I would have to attend a meeting the following week at which would be present Ken Holmes accompanied by the chairman of Alltransport Ltd., someone representing a Finnish stevedoring company Nordström Oy, and the American, whose name was James Sherwood. The project on the table was a new shipping service that would comprise the containers of Mr Sherwood's company, the name of which was Sea Containers Ltd, the shipping experience of the Nordström company, who had been running roll-on/roll-off container services between Finland and Sweden, and the marketing strength of Alltransport Ltd. The container shipping line thus formed would be the first short-sea container service in Europe. It would be named Containerships. My job would be that of London-based sales liaison with a Finn named Veli Nordström. It sounded very exciting. And I had no hesitation in agreeing, even before I had negotiated salary and other considerations which, as it transpired, were more than reasonable.
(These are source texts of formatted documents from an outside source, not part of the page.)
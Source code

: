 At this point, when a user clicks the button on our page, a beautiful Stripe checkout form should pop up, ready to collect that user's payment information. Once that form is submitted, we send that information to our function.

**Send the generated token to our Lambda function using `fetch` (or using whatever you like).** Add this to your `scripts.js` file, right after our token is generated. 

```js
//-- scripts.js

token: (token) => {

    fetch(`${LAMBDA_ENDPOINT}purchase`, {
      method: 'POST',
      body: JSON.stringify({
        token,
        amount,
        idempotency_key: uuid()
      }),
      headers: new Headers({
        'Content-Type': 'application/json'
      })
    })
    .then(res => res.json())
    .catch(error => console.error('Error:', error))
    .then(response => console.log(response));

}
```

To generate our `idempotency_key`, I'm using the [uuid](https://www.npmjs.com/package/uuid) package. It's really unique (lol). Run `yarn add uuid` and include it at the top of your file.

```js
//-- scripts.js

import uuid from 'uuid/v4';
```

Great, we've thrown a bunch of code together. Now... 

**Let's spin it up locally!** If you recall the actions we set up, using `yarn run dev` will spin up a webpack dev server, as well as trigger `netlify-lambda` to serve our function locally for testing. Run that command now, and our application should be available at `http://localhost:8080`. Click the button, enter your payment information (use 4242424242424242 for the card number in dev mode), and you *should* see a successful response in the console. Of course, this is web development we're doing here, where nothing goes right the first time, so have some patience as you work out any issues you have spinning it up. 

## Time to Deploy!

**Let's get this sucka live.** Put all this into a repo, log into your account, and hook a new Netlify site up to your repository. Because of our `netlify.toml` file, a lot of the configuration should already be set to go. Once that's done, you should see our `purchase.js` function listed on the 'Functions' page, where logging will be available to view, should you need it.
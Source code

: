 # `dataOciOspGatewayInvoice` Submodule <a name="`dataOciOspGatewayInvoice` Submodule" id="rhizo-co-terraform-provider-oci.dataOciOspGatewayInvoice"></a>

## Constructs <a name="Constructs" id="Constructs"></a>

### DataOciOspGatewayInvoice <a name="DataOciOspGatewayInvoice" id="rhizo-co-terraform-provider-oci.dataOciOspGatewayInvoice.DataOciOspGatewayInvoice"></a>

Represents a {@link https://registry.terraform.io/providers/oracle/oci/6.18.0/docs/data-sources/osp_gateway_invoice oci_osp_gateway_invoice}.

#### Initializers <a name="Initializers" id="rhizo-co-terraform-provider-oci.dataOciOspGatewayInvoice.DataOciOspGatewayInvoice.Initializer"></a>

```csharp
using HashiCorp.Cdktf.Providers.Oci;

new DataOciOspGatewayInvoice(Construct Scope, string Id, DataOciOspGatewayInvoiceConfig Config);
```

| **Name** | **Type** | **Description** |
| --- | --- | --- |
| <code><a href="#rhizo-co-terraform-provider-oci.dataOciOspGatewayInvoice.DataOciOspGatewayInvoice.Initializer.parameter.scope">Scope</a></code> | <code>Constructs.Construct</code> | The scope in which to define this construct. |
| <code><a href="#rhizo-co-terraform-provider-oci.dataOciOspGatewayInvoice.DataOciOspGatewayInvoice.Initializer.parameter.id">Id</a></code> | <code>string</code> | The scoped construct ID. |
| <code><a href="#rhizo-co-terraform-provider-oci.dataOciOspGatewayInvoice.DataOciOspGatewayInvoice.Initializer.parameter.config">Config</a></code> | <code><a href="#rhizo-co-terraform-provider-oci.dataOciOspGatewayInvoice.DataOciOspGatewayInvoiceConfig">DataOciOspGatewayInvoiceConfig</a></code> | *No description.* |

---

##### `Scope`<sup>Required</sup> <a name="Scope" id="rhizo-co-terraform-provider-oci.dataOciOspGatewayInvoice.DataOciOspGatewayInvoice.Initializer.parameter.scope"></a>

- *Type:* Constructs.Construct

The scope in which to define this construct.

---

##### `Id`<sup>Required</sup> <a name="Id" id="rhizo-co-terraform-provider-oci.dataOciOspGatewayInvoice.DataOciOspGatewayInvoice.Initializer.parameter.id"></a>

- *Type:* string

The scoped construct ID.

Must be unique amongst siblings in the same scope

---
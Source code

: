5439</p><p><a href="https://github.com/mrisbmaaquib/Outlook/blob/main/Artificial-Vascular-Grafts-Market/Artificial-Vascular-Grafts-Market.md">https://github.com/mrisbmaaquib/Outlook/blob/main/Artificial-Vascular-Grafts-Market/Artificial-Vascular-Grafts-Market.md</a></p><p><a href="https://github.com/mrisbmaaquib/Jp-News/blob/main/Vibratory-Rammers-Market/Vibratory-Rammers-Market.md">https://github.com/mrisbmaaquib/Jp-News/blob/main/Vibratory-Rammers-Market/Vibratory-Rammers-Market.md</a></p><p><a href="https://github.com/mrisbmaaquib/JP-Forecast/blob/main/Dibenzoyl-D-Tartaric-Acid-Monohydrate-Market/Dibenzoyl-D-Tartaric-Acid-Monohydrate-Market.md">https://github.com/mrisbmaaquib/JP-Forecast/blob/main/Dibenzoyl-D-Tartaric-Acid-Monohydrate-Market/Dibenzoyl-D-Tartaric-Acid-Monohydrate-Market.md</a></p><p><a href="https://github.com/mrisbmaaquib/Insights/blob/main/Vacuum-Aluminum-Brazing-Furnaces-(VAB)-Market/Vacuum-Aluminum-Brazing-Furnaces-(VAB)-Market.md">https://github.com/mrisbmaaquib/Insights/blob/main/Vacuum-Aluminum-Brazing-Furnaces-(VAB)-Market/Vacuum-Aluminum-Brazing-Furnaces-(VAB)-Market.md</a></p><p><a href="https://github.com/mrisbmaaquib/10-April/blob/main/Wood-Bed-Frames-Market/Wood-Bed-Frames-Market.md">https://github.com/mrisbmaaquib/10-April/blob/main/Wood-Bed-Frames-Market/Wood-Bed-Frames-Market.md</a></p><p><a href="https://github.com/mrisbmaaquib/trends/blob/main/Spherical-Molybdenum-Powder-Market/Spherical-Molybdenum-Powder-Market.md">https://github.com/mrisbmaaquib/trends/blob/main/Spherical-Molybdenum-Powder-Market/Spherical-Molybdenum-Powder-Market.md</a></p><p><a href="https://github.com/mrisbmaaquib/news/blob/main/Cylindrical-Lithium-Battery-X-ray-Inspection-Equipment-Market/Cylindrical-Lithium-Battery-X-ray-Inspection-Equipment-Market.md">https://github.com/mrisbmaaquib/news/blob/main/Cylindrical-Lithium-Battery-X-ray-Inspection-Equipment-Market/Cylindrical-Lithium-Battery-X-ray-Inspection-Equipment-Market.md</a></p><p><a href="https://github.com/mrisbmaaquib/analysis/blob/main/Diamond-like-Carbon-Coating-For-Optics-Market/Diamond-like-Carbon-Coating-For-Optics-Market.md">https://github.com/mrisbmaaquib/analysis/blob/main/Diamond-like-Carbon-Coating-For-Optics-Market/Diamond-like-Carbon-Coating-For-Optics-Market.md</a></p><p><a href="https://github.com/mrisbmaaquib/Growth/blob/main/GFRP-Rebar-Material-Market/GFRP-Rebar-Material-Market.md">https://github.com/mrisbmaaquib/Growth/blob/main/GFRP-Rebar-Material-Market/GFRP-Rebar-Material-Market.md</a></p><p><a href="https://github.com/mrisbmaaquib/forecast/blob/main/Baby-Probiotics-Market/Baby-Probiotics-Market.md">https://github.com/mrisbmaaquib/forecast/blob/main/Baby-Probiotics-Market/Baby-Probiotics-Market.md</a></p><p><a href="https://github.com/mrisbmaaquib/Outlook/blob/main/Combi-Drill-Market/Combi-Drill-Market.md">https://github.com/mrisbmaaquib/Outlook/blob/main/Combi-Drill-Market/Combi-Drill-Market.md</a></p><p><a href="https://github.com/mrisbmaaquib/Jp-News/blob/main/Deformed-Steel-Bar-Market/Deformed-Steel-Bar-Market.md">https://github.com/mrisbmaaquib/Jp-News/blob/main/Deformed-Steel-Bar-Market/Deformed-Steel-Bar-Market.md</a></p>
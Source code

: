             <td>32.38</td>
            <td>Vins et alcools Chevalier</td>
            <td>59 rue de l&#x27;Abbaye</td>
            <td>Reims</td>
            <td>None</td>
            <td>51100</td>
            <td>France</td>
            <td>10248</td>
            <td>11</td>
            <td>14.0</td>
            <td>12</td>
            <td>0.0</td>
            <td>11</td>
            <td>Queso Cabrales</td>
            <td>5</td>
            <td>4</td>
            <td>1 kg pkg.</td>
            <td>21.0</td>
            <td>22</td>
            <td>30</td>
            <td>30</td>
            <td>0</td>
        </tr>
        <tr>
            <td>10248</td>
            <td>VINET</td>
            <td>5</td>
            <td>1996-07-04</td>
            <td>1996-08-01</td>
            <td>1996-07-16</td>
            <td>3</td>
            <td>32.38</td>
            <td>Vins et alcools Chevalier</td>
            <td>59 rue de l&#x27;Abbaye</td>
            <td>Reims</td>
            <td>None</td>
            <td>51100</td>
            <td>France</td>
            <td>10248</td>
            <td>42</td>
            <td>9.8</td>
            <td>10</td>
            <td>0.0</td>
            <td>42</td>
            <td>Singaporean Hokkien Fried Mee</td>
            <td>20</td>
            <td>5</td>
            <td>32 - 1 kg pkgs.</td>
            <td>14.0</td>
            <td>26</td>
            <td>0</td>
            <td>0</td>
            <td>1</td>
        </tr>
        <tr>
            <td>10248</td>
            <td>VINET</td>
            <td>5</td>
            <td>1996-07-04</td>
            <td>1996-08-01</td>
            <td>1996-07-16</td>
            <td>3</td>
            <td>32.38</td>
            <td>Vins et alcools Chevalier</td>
Thus began my longest period of single employment, albeit with different paymasters. I was first on the payroll of Alltransport, then that of Sea Containers, finally that of Containerships. The story behind these changes make a fascinating history of the growth and development of the Container Revolution. Now, more than half-a-century later, in retirement from full-time employment, I am a pensioner of Sea Containers, but continue to draw a salary from Containerships. And the background to this somewhat bizarre situation, the peripheral stuff, is described elsewhere2.
This account is devoted exclusively to "Jim and me".
And the photograph displayed here was taken on December 20, 2018 at the London home of Jim Sherwood, when having been invited to lunch with him and his delightful wife Shirley, we spent most of the time trying to recollect names and incidents from the past. Alas, the majority of the names that had shared Sea Containers' earliest London premises in Old Jewry with us no longer shared even the mortal coil. We could recall no more than four others, and were not totally sure of one of them 3. It is more than salutary to think that 52 years have passed since those days, marked by the picture at the head of this page, and the picture taken yesterday. [Click on the thumbnail for a full size view]
1. See My Switzerland, My Genis, My Bedford College.
2. See My Working Life.
3. Bob Agman, Arnault de Berc, Peter Molony, Donald Turner.